Kong dies, writes Mamet, “clutching both her and the world’s biggest erection, overcome by the mechanical contrivances of the puny white men who, as unaided individuals, had no hope of combating his animal lust.”
Why, asks Mamet, were White audiences so eager to watch such a film? His answer, informed by Freud, is repression. Repression followed by the need to deal, unconsciously, with what has been repressed. Fear of Blackness. Guilt and shame at the violence visited on generations of Black people. Envy, etc. A bouillabaisse of conflicting and unacknowledgeable desires, fears and animosities that needs somehow to be metabolized. This is where the alchemy of popular culture comes in, says Mamet.
A movie like “King Kong” takes the repressed feelings and then veils and remixes them enough to allow them back into view, where they can be eagerly consumed by a public in need of relief from its agitated unconscious.
So far so good. This is interesting cultural criticism, written by someone who knows from culture. I can imagine a different book in which Mamet takes such insights and goes even deeper into the American unconscious, past and present, airing its hidden racial and sexual laundry, drawing on the well of dark genius that produced plays like “Glengarry Glen Ross” and “Oleanna” to wave back at us all our unmentionables.
Who better, in this hypothetical, to challenge and provoke the left than a bareknuckle Jew like Mamet, Chicago-born and bred, conqueror of the New York theater world, veteran of the L.A. movie world, scourge of selfdelusion and performative piety, relative latecomer to conservatism? Who better to tell us what acts of repression and self-deception are being performed right now by right-thinking leftists and liberals? God knows we could use it.
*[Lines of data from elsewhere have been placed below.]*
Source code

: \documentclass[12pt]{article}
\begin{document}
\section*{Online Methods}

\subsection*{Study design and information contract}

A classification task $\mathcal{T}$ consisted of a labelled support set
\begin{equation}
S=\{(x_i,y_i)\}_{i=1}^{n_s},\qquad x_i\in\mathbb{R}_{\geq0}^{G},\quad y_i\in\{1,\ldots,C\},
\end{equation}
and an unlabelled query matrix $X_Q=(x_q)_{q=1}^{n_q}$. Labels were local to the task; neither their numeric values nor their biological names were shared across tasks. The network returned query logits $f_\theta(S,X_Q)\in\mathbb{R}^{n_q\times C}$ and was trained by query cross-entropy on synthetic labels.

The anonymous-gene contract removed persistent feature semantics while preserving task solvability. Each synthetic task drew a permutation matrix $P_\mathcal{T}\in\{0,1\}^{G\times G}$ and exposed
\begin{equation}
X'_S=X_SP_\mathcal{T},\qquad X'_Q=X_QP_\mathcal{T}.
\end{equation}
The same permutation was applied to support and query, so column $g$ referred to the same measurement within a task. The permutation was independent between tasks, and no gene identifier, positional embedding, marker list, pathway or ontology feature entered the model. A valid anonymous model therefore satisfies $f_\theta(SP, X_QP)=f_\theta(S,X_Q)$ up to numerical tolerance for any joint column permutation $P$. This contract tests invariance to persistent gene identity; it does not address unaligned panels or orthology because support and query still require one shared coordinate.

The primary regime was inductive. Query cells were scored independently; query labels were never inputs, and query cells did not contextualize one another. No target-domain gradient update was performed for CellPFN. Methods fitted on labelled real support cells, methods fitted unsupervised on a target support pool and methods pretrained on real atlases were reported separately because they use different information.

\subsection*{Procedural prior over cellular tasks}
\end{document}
If only. Telling an author what he should have written is one of the cardinal sins of book criticism. In the case of “Recessional,” though, it seems like the only critically generous thing to do. Because the alternative is to dwell on the book as it is, which is a pale facsimile of my hypothetical. “Recessional” isn’t really a book at all but a McBook. It’s a collection of disparate pieces, written mostly as columns for National Review, that are given back to us in book form only because the author has a big name and there’s some money to be made - or at least a valuable relationship to be massaged. Mamet doesn’t like public school teachers. He doesn’t like pacifists. He likes Donald Trump. He likes Israel. He doesn’t like Black Lives Matter or Occupy Wall Street. He likes God.